Recorded information:
BEGIN
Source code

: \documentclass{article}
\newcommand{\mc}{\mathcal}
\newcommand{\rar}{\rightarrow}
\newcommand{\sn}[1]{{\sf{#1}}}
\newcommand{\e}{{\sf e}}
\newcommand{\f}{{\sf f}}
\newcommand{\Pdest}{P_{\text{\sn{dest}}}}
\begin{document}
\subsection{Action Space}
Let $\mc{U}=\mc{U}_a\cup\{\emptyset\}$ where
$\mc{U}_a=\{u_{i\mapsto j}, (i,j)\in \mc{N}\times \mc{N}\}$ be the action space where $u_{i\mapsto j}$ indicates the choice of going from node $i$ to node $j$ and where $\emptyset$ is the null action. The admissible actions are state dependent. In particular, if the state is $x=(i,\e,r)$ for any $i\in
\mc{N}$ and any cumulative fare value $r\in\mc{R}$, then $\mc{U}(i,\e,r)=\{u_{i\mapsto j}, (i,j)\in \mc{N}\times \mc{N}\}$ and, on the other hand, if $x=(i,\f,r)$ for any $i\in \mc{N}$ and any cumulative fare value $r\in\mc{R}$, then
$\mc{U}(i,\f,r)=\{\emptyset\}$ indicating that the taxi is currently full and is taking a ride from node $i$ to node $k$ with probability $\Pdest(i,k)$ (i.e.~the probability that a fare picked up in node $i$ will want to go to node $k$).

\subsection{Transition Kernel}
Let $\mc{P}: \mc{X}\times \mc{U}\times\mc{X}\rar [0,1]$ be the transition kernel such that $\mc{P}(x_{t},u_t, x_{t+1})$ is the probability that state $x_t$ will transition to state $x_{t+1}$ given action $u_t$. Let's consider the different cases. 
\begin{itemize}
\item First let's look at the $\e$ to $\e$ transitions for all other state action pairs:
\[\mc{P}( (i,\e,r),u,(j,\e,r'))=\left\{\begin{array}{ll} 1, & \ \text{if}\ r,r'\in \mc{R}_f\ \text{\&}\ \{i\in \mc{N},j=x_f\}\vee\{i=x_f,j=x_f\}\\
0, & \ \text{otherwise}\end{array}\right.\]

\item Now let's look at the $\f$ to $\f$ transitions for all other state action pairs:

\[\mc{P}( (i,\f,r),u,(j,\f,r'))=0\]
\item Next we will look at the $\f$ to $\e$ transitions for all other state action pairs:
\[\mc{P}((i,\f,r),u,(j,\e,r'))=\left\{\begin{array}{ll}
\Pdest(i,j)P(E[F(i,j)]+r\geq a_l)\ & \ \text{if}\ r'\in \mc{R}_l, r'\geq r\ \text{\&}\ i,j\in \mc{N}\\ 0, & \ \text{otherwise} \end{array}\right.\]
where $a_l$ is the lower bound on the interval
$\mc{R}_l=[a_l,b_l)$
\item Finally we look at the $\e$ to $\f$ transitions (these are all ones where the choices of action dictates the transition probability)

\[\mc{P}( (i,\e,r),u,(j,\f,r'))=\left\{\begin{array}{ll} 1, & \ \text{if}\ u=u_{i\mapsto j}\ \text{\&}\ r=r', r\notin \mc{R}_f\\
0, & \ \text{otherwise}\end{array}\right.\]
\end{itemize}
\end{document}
END
BEGIN
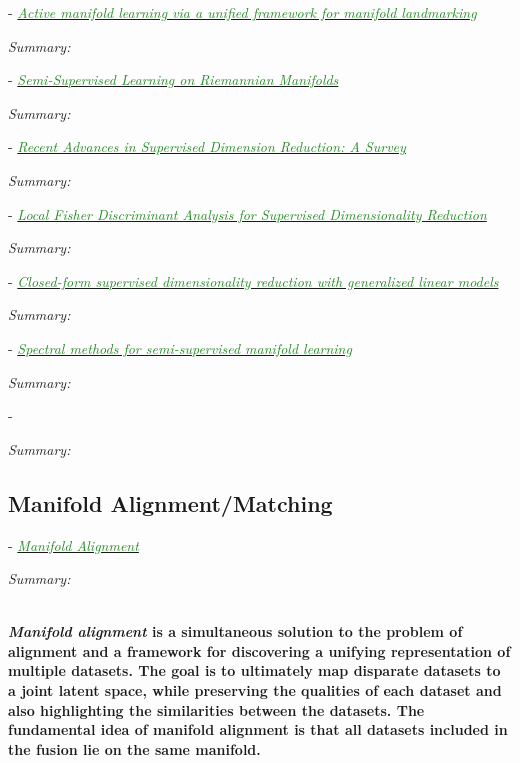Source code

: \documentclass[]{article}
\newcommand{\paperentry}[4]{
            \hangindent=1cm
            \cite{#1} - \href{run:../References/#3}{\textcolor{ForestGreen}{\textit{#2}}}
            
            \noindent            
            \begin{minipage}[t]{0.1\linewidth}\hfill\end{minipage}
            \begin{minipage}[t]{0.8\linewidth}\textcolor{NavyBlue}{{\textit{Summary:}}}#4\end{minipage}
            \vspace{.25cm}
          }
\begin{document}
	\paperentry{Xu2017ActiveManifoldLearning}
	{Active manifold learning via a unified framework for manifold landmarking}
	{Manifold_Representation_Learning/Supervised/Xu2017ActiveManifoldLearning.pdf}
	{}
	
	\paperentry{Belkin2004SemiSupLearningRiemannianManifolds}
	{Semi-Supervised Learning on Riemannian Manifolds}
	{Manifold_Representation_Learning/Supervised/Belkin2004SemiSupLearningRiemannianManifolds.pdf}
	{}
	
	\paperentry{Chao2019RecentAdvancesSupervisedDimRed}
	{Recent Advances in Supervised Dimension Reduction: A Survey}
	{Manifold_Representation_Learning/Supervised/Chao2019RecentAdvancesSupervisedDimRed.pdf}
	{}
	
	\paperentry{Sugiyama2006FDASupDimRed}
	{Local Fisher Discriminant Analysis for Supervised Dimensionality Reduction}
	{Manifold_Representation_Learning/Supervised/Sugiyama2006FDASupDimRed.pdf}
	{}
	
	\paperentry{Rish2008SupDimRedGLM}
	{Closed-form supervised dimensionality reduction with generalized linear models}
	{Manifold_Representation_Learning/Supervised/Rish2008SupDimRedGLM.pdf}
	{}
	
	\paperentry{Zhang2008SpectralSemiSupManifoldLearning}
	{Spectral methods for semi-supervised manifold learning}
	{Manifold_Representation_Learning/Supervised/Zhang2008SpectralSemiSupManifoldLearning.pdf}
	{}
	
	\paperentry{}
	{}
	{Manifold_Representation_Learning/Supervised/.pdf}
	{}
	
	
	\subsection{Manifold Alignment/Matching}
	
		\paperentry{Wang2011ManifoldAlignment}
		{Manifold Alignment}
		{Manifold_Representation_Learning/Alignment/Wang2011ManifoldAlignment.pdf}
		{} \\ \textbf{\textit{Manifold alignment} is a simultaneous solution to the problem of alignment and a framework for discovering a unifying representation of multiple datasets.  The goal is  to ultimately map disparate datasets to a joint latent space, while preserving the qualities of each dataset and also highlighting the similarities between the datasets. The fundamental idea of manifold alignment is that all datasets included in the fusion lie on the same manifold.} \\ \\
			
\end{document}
END
Only lines holding the word "linewidth" are wanted; copy each one from the listing.

            \begin{minipage}[t]{0.1\linewidth}\hfill\end{minipage}
            \begin{minipage}[t]{0.8\linewidth}\textcolor{NavyBlue}{{\textit{Summary:}}}#4\end{minipage}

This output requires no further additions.